The sporadic and unpredictable nature of Proteus Syndrome can pose a challenge for health care providers. Since PS can affect many different parts of the body in varying degrees, a multidisciplinary approach is important in the management and prevention of secondary complications. Serial clinical photography with an initial skeletal survey and targeted follow up radiographs should be performed to evaluate the degree of obstruction or deformation based on the patient’s medical history and physical exam. Other imaging recommendations include intracranial MRI to evaluate for CNS malformations that may be associated with developmental delay, mental retardation, or seizures. Findings may include multiple meningiomas, polymicrogyria, and periventricular heterotopias. Abdominal MRI, even in the absence of symptoms is recommended to exclude intra-abdominal lipomas. If present, these can behave aggressively, invading adjacent structures. CT of the chest to evaluate pulmonary cystic malformations should be carried if clinically warranted.

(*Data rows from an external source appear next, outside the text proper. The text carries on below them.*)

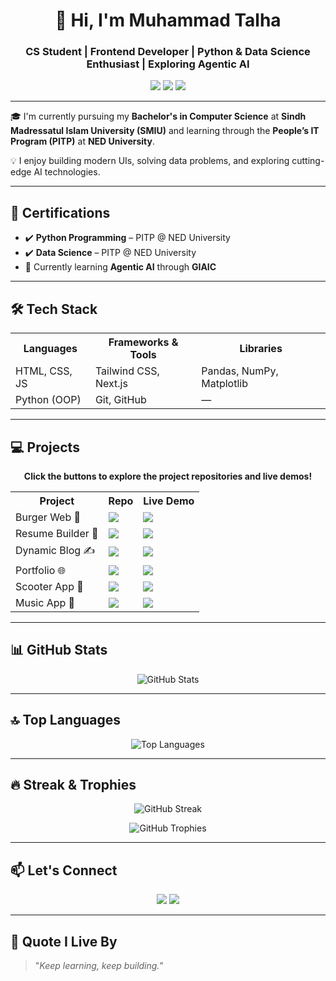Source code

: <h1 align="center">👋 Hi, I'm Muhammad Talha</h1>
<h3 align="center">CS Student | Frontend Developer | Python & Data Science Enthusiast | Exploring Agentic AI</h3>

<p align="center">
  <img src="https://img.shields.io/badge/University-SMIU-blue?style=flat-square&logo=academia&logoColor=white" />
  <img src="https://img.shields.io/badge/PITP-NED-orange?style=flat-square&logo=codeforces&logoColor=white" />
  <img src="https://img.shields.io/github/followers/M-Talha183?label=GitHub&style=social" />
</p>

---

🎓 I'm currently pursuing my **Bachelor's in Computer Science** at **Sindh Madressatul Islam University (SMIU)** and learning through the **People’s IT Program (PITP)** at **NED University**.

💡 I enjoy building modern UIs, solving data problems, and exploring cutting-edge AI technologies.

---

## 🚀 Certifications

- ✔️ **Python Programming** – PITP @ NED University  
- ✔️ **Data Science** – PITP @ NED University  
- 🧠 Currently learning **Agentic AI** through **GIAIC**

---

## 🛠️ Tech Stack

<table align="center">
  <tr>
    <th>Languages</th>
    <th>Frameworks & Tools</th>
    <th>Libraries</th>
  </tr>
  <tr>
    <td>HTML, CSS, JS</td>
    <td>Tailwind CSS, Next.js</td>
    <td>Pandas, NumPy, Matplotlib</td>
  </tr>
  <tr>
    <td>Python (OOP)</td>
    <td>Git, GitHub</td>
    <td>—</td>
  </tr>
</table>

---

## 💻 Projects

<p align="center">
  <b>Click the buttons to explore the project repositories and live demos!</b>
</p>

<table align="center">
<tr>
<th>Project</th>
<th>Repo</th>
<th>Live Demo</th>
</tr>
<tr>
<td>Burger Web 🍔</td>
<td><a href="https://github.com/M-Talha183/milestone-3-2-Burger-web"><img src="https://img.shields.io/badge/GitHub-Repo-black?style=for-the-badge&logo=github" /></a></td>
<td><a href="https://milestone-3-2-burger-web.vercel.app/"><img src="https://img.shields.io/badge/Live-Demo-green?style=for-the-badge&logo=vercel" /></a></td>
</tr>
<tr>
<td>Resume Builder 📄</td>
<td><a href="https://github.com/M-Talha183/resume-builder/tree/main/milestone1%262"><img src="https://img.shields.io/badge/GitHub-Repo-black?style=for-the-badge&logo=github" /></a></td>
<td><a href="https://hackhtonmilestone-1-2.vercel.app/"><img src="https://img.shields.io/badge/Live-Demo-green?style=for-the-badge&logo=vercel" /></a></td>
</tr>
<tr>
<td>Dynamic Blog ✍️</td>
<td><a href="https://github.com/M-Talha183/milestone-3-1-dynamic-Blog"><img src="https://img.shields.io/badge/GitHub-Repo-black?style=for-the-badge&logo=github" /></a></td>
<td><a href="https://milestone-3-1-dynamic-blog.vercel.app/"><img src="https://img.shields.io/badge/Live-Demo-green?style=for-the-badge&logo=vercel" /></a></td>
</tr>
<tr>
<td>Portfolio 🌐</td>
<td><a href="https://github.com/M-Talha183/portfolioo"><img src="https://img.shields.io/badge/GitHub-Repo-black?style=for-the-badge&logo=github" /></a></td>
<td><a href="https://portfolioo-jet-iota.vercel.app/"><img src="https://img.shields.io/badge/Live-Demo-green?style=for-the-badge&logo=vercel" /></a></td>
</tr>
<tr>
<td>Scooter App 🛵</td>
<td><a href="https://github.com/M-Talha183/scooter-nextjs"><img src="https://img.shields.io/badge/GitHub-Repo-black?style=for-the-badge&logo=github" /></a></td>
<td><a href="https://scooter-nextjs.vercel.app/"><img src="https://img.shields.io/badge/Live-Demo-green?style=for-the-badge&logo=vercel" /></a></td>
</tr>
<tr>
<td>Music App 🎵</td>
<td><a href="https://github.com/M-Talha183/Music-Nextjs"><img src="https://img.shields.io/badge/GitHub-Repo-black?style=for-the-badge&logo=github" /></a></td>
<td><a href="https://music-nextjs-sage.vercel.app/"><img src="https://img.shields.io/badge/Live-Demo-green?style=for-the-badge&logo=vercel" /></a></td>
</tr>
</table>

---

## 📊 GitHub Stats

<p align="center">
  <img src="https://github-readme-stats.vercel.app/api?username=M-Talha183&show_icons=true&theme=github_dark&count_private=true&hide=prs" alt="GitHub Stats" />
</p>

---

## 🔝 Top Languages

<p align="center">
  <img src="https://github-readme-stats.vercel.app/api/top-langs/?username=M-Talha183&layout=compact&theme=github_dark&langs_count=8" alt="Top Languages" />
</p>

---

## 🔥 Streak & Trophies

<p align="center">
  <img src="https://streak-stats.demolab.com?user=M-Talha183&theme=dark&hide_border=false" alt="GitHub Streak" />
</p>

<p align="center">
  <img src="https://github-profile-trophy.vercel.app/?username=M-Talha183&theme=darkhub&no-bg=true&no-frame=true" alt="GitHub Trophies" />
</p>

---

## 📫 Let's Connect

<p align="center">
  <a href="https://www.linkedin.com/in/muhammad-talha-4b17522bb"><img src="https://img.shields.io/badge/LinkedIn-blue?style=for-the-badge&logo=linkedin&logoColor=white" /></a>
  <a href="https://github.com/M-Talha183"><img src="https://img.shields.io/badge/GitHub-000?style=for-the-badge&logo=github&logoColor=white" /></a>
</p>

---

## 💬 Quote I Live By

> "_Keep learning, keep building._"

One of the most common causes of death for patients with PS is deep venous thrombosis and pulmonary embolism, even in young children. For this reason, perioperative anticoagulant prophylaxis recommended. This may prove difficult to implement because patients with PS may have vascular anomalies that result in postoperative bleeding. Chronic anticoagulation is not recommended for PS patients since there are no data to assess the risks and benefits, and long-term risks may be high in the setting of vascular anomalies. Tumor surveillance is not recommended in PS patients. While the association with several tumor types is strongly suspected, it is not proven, and the predisposition appears to be broad. There is, therefore, no practical and effective method for screening, and there has been no data to demonstrate that early detection of tumors in PS improves prognosis.

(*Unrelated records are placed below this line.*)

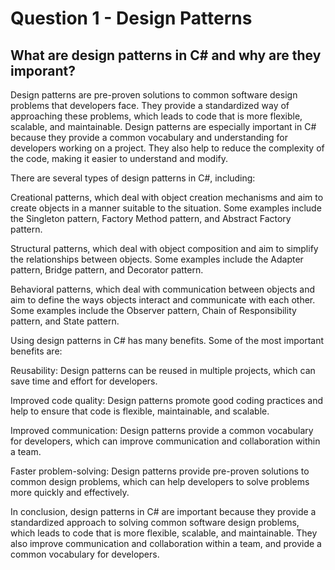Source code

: # Question 1 - Design Patterns

## What are design patterns in C# and why are they imporant?

Design patterns are pre-proven solutions to common software design problems that developers face. They provide a standardized way of approaching these problems, which leads to code that is more flexible, scalable, and maintainable. Design patterns are especially important in C# because they provide a common vocabulary and understanding for developers working on a project. They also help to reduce the complexity of the code, making it easier to understand and modify.

There are several types of design patterns in C#, including:

Creational patterns, which deal with object creation mechanisms and aim to create objects in a manner suitable to the situation. Some examples include the Singleton pattern, Factory Method pattern, and Abstract Factory pattern.

Structural patterns, which deal with object composition and aim to simplify the relationships between objects. Some examples include the Adapter pattern, Bridge pattern, and Decorator pattern.

Behavioral patterns, which deal with communication between objects and aim to define the ways objects interact and communicate with each other. Some examples include the Observer pattern, Chain of Responsibility pattern, and State pattern.

Using design patterns in C# has many benefits. Some of the most important benefits are:

Reusability: Design patterns can be reused in multiple projects, which can save time and effort for developers.

Improved code quality: Design patterns promote good coding practices and help to ensure that code is flexible, maintainable, and scalable.

Improved communication: Design patterns provide a common vocabulary for developers, which can improve communication and collaboration within a team.

Faster problem-solving: Design patterns provide pre-proven solutions to common design problems, which can help developers to solve problems more quickly and effectively.

In conclusion, design patterns in C# are important because they provide a standardized approach to solving common software design problems, which leads to code that is more flexible, scalable, and maintainable. They also improve communication and collaboration within a team, and provide a common vocabulary for developers.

Cerebriform connective tissue nevus (CCTN) is a common dermatologic overgrowth that is usually found at the plantar aspect of the foot. The grooves in CCTN can be difficult to clean leading to the accumulation of bacteria and fungus that may cause infection and a malodor. CCTN can progressively increase in size, grow on previously non-involved areas of the foot and then coalesce. This can be disfiguring, painful, and cause walking impairments. Surgical removal of CCTN can lead to disappointing results since recurrence and painful scarring is possible. Dermatological follow-ups and the use of custom orthotics to manage pain, pressure ulcerations, and/or skin breakdown are preferred treatments. In addition, patients and their families can undergo a great deal of stress from this disease. Clinicians are recommended to assess psychosocial issues routinely with parents and children, encourage counseling if needed, and refer the families to peer support groups.

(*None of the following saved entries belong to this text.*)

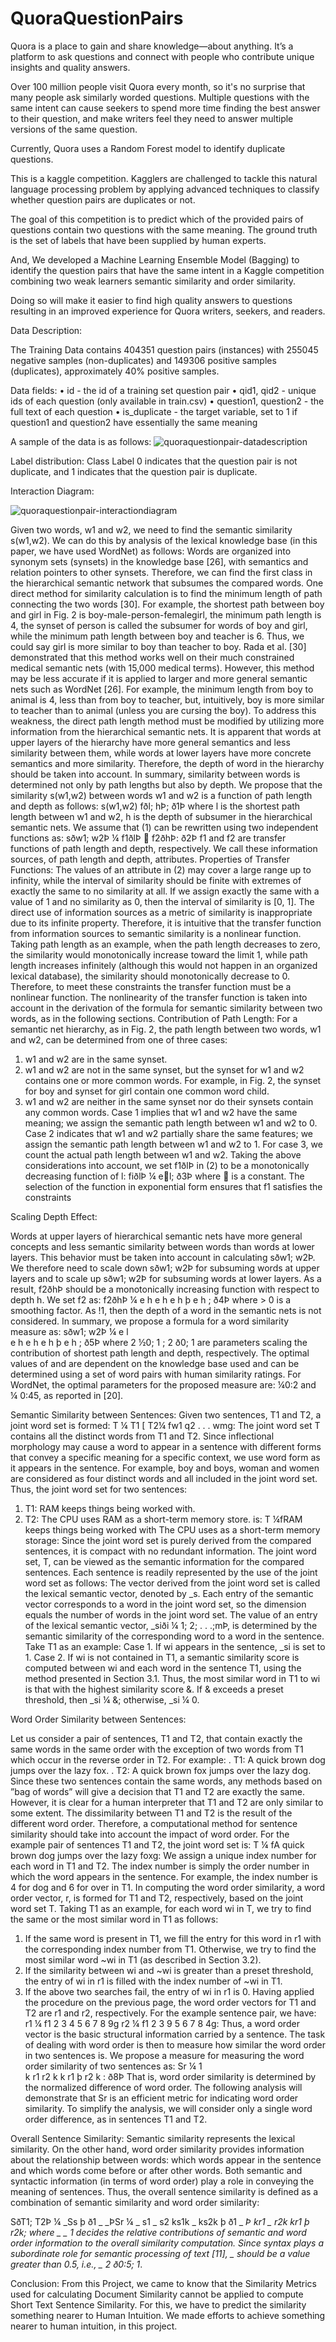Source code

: # QuoraQuestionPairs

Quora is a place to gain and share knowledge—about anything. It’s a platform to ask questions and connect with people who contribute unique insights and quality answers. 

Over 100 million people visit Quora every month, so it's no surprise that many people ask similarly worded questions. Multiple questions with the same intent can cause seekers to spend more time finding the best answer to their question, and make writers feel they need to answer multiple versions of the same question.

Currently, Quora uses a Random Forest model to identify duplicate questions.

This is a kaggle competition. Kagglers are challenged to tackle this natural language processing problem by applying advanced techniques to classify whether question pairs are duplicates or not.

The goal of this competition is to predict which of the provided pairs of questions contain two questions with the same meaning. The ground truth is the set of labels that have been supplied by human experts. 

And, We developed a Machine Learning Ensemble Model (Bagging) to identify the question pairs that have the same intent in a Kaggle competition combining two weak learners semantic similarity and order similarity.

Doing so will make it easier to find high quality answers to questions resulting in an improved experience for Quora writers, seekers, and readers.

Data Description:

The Training Data contains 404351 question pairs (instances) with 255045 negative samples (non-duplicates) and 149306 positive samples (duplicates), approximately 40% positive samples.

Data fields:
• id - the id of a training set question pair
• qid1, qid2 - unique ids of each question (only available in train.csv)
• question1, question2 - the full text of each question
• is_duplicate - the target variable, set to 1 if question1 and question2 have essentially the same meaning

A sample of the data is as follows:
![quoraquestionpair-datadescription](https://user-images.githubusercontent.com/16725903/29592663-1d46778a-876b-11e7-9720-b92c28ce1b81.png)



Label distribution:
Class Label 0 indicates that the question pair is not duplicate, and 1 indicates that the question pair is duplicate.

Interaction Diagram:

![quoraquestionpair-interactiondiagram](https://user-images.githubusercontent.com/16725903/29592501-2473a290-876a-11e7-9056-c841c691ae45.png)




Given two words, w1 and w2, we need to find the semantic similarity s(w1,w2). We can do this by analysis of the lexical knowledge base (in this paper, we have used WordNet) as follows: Words are organized into synonym sets (synsets) in the knowledge base [26], with semantics and relation pointers to other synsets. Therefore, we can find the first class in the hierarchical semantic network that
subsumes the compared words. One direct method for similarity calculation is to find the minimum length of path connecting the two words [30]. For example, the shortest path between boy and girl in Fig. 2 is boy-male-person-femalegirl, the minimum path length is 4, the synset of person is called the subsumer for words of boy and girl, while the minimum path length between boy and teacher is 6. Thus, we
could say girl is more similar to boy than teacher to boy. Rada et al. [30] demonstrated that this method works well on
their much constrained medical semantic nets (with 15,000 medical terms).
However, this method may be less accurate if it is applied to larger and more general semantic nets such as WordNet [26]. For example, the minimum length from boy to animal is 4, less than from boy to teacher, but, intuitively, boy is more similar to teacher than to animal (unless you are cursing the boy). To address this weakness, the direct path length method must be modified by utilizing more
information from the hierarchical semantic nets. It is apparent that words at upper layers of the hierarchy have more general semantics and less similarity between them, while words at lower layers have more concrete semantics
and more similarity. Therefore, the depth of word in the hierarchy should be taken into account. In summary, similarity between words is determined not only by path lengths but also by depth. We propose that the similarity s(w1,w2) between words w1 and w2 is a function of path length and depth as follows:
s(w1,w2) fðl; hÞ; ð1Þ
where l is the shortest path length between w1 and w2, h is the depth of subsumer in the hierarchical semantic nets. We
assume that (1) can be rewritten using two independent functions as:
sðw1; w2Þ ¼ f1ðlÞ  f2ðhÞ: ð2Þ f1 and f2 are transfer functions of path length and depth, respectively. We call these information sources, of path length and depth, attributes.
Properties of Transfer Functions:
The values of an attribute in (2) may cover a large range up to infinity, while the interval of similarity should be finite with extremes of exactly the same to no similarity at all. If we assign exactly the same with a value of 1 and no similarity
as 0, then the interval of similarity is [0, 1]. The direct use of information sources as a metric of similarity is inappropriate due to its infinite property. Therefore, it is intuitive that the transfer function from information sources to semantic similarity is a nonlinear function. Taking path length as an example, when the path length decreases to zero, the similarity would monotonically increase toward the limit 1, while path length increases infinitely (although this would not happen in an organized lexical database), the similarity should monotonically decrease to 0. Therefore, to meet these constraints the transfer function must be a nonlinear
function. The nonlinearity of the transfer function is taken into account in the derivation of the formula for semantic similarity between two words, as in the following sections.
Contribution of Path Length:
For a semantic net hierarchy, as in Fig. 2, the path length between two words, w1 and w2, can be determined from one of three cases:
1. w1 and w2 are in the same synset.
2. w1 and w2 are not in the same synset, but the synset for w1 and w2 contains one or more common words.
For example, in Fig. 2, the synset for boy and synset for girl contain one common word child.
3. w1 and w2 are neither in the same synset nor do their synsets contain any common words.
Case 1 implies that w1 and w2 have the same meaning;
we assign the semantic path length between w1 and w2 to 0.
Case 2 indicates that w1 and w2 partially share the same
features; we assign the semantic path length between w1 and w2 to 1. For case 3, we count the actual path length between w1 and w2. Taking the above considerations into account, we set f1ðlÞ in (2) to be a monotonically decreasing function of l:
fiðlÞ ¼ el; ð3Þ
where  is a constant. The selection of the function in
exponential form ensures that f1 satisfies the constraints

Scaling Depth Effect:

Words at upper layers of hierarchical semantic nets have more general concepts and less semantic similarity between words than words at lower layers. This behavior must be taken into account in calculating sðw1; w2Þ. We therefore need to scale down sðw1; w2Þ for subsuming words at upper
layers and to scale up sðw1; w2Þ for subsuming words at lower layers. As a result, f2ðhÞ should be a monotonically increasing function with respect to depth h. We set f2 as:
f2ðhÞ ¼
e h   e  h
e h þ e  h ; ð4Þ
where   > 0 is a smoothing factor. As  !1, then the depth of a word in the semantic nets is not considered. In summary, we propose a formula for a word similarity measure as:
sðw1; w2Þ ¼ e  l  
e h   e  h
e h þ e  h ; ð5Þ
where   2 ½0; 1 ;   2 ð0; 1  are parameters scaling the contribution of shortest path length and depth, respectively.
The optimal values of   and   are dependent on the knowledge base used and can be determined using a set of word pairs with human similarity ratings. For WordNet, the optimal parameters for the proposed measure are: ¼0:2 and   ¼ 0:45, as reported in [20].


Semantic Similarity between Sentences:
Given two sentences, T1 and T2, a joint word set is formed:
T ¼ T1 [ T2¼ fw1 q2 . . . wmg:
The joint word set T contains all the distinct words from T1 and T2. Since inflectional morphology may cause a word to appear in a sentence with different forms that convey a specific meaning for a specific context, we use word form as it appears in the sentence. For example, boy and boys, woman and women are considered as four distinct words and all included in the joint word set. Thus, the joint word set for
two sentences:
1. T1: RAM keeps things being worked with.
2. T2: The CPU uses RAM as a short-term memory store. is:
T ¼fRAM keeps things being worked with
The CPU uses as a short-term memory storage:
Since the joint word set is purely derived from the compared sentences, it is compact with no redundant information. The joint word set, T, can be viewed as the semantic information for the compared sentences. Each sentence is readily represented by the use of the joint word set as follows: The vector derived from the joint word set is called the lexical semantic vector, denoted by _s. Each entry of the semantic vector corresponds to a word in the joint word set, so the dimension equals the number of words in the joint word set. The value of an entry of the lexical semantic vector, _siði ¼ 1; 2; . . .;mÞ, is determined by the semantic similarity of the corresponding word to a word in the sentence. Take T1 as an example:
Case 1. If wi appears in the sentence, _si is set to 1.
Case 2. If wi is not contained in T1, a semantic similarity score is computed between wi and each word in the
sentence T1, using the method presented in Section 3.1. Thus, the most similar word in T1 to wi is that with the
highest similarity score &. If & exceeds a preset threshold, then _si ¼ &; otherwise, _si ¼ 0.


Word Order Similarity between Sentences:

Let us consider a pair of sentences, T1 and T2, that contain exactly the same words in the same order with the exception of two words from T1 which occur in the reverse order in T2. For example:
. T1: A quick brown dog jumps over the lazy fox.
. T2: A quick brown fox jumps over the lazy dog.
Since these two sentences contain the same words, any methods based on ”bag of words” will give a decision that T1 and T2 are exactly the same. However, it is clear for a human interpreter that T1 and T2 are only similar to some extent. The dissimilarity between T1 and T2 is the result of the different word order. Therefore, a computational method for sentence similarity should take into account
the impact of word order. For the example pair of sentences T1 and T2, the joint
word set is:
T ¼ fA quick brown dog jumps over the lazy foxg:
We assign a unique index number for each word in T1 and T2. The index number is simply the order number in which the word appears in the sentence. For example, the index number is 4 for dog and 6 for over in T1. In computing the word order similarity, a word order vector, r, is formed for T1 and T2, respectively, based on the joint word set T.
Taking T1 as an example, for each word wi in T, we try to find the same or the most similar word in T1 as follows:
1. If the same word is present in T1, we fill the entry for this word in r1 with the corresponding index number from T1. Otherwise, we try to find the most similar word ~wi in T1 (as described in Section 3.2).
2. If the similarity between wi and ~wi is greater than a preset threshold, the entry of wi in r1 is filled with the index number of ~wi in T1.
3. If the above two searches fail, the entry of wi in r1 is 0. Having applied the procedure on the previous page, the word order vectors for T1 and T2 are r1 and r2, respectively.
For the example sentence pair, we have:
r1 ¼ f1 2 3 4 5 6 7 8 9g
r2 ¼ f1 2 3 9 5 6 7 8 4g:
Thus, a word order vector is the basic structural information carried by a sentence. The task of dealing with word order is then to measure how similar the word order in two sentences is. We propose a measure for measuring the word order similarity of two sentences as:
Sr ¼ 1  
k r1   r2 k
k r1 þ r2 k
: ð8Þ
That is, word order similarity is determined by the normalized difference of word order. The following
analysis will demonstrate that Sr is an efficient metric for indicating word order similarity. To simplify the analysis, we will consider only a single word order difference, as in sentences T1 and T2.



Overall Sentence Similarity:
Semantic similarity represents the lexical similarity. On the other hand, word order similarity provides information
about the relationship between words: which words appear in the sentence and which words come before or after other words. Both semantic and syntactic information (in terms of word order) play a role in conveying the meaning of sentences. Thus, the overall sentence similarity is defined as a combination of semantic similarity and word order similarity:

SðT1; T2Þ ¼ _Ss þ ð1 _ _ÞSr
¼ _
s1 _ s2
ks1k _ ks2k
þ ð1 _ _Þ
kr1 _ r2k
kr1 þ r2k;
where _ _ 1 decides the relative contributions of semantic and word order information to the overall similarity computation. Since syntax plays a subordinate role for semantic processing of text [11], _ should be a value greater
than 0.5, i.e., _ 2 ð0:5; 1_.




Conclusion:
From this Project, we came to know that the Similarity Metrics used for calculating Document Similarity cannot be applied to compute Short Text Sentence Similarity.
For this, we have to predict the similarity something nearer to Human Intuition. We made efforts to achieve something nearer to human intuition, in this project.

Regarding progression of skin lesions, Beachkofsky, et al. evaluated 36 patients with Proteus syndrome with serial photography for an average of 53 months. Cerebriform connective tissue nevi showed progression in 13 children but not in 3 adults. Lesions progressed by expansion into previously uninvolved skin, increased thickness, and development of new lesions. Lipomas increased in size and/or number in 8/10 children. Epidermal nevi and vascular malformations generally did not spread or increase in number. Long-term prognosis varies across patients. Approximately 20% of PS patients suffer premature death, most commonly due to venous thromboembolism or pulmonary embolism, pneumonia, or surgical complications.

In conclusion, Proteus Syndrome is a complex disease that can involve many areas of the body, especially the skeletal system, connective tissue, fat, and central nervous system. The variable clinical presentation, rarity of the disorder, and clinical overlap with several other diseases has led to significant confusion and misdiagnosis. Molecular genetic testing can be performed, with the highest yield from epidermal nevi or tissue specimens. Patients should be managed with a multidisciplinary approach.

TREATMENT:

The patient was referred for genetic testing for AKT1 and PTEN gene mutations. Serial debulking procedures have been performed to help with the patients difficulty with ambulation. This has not provided any substantial relief, however, due to continued growth of the lesion and development of new lesions.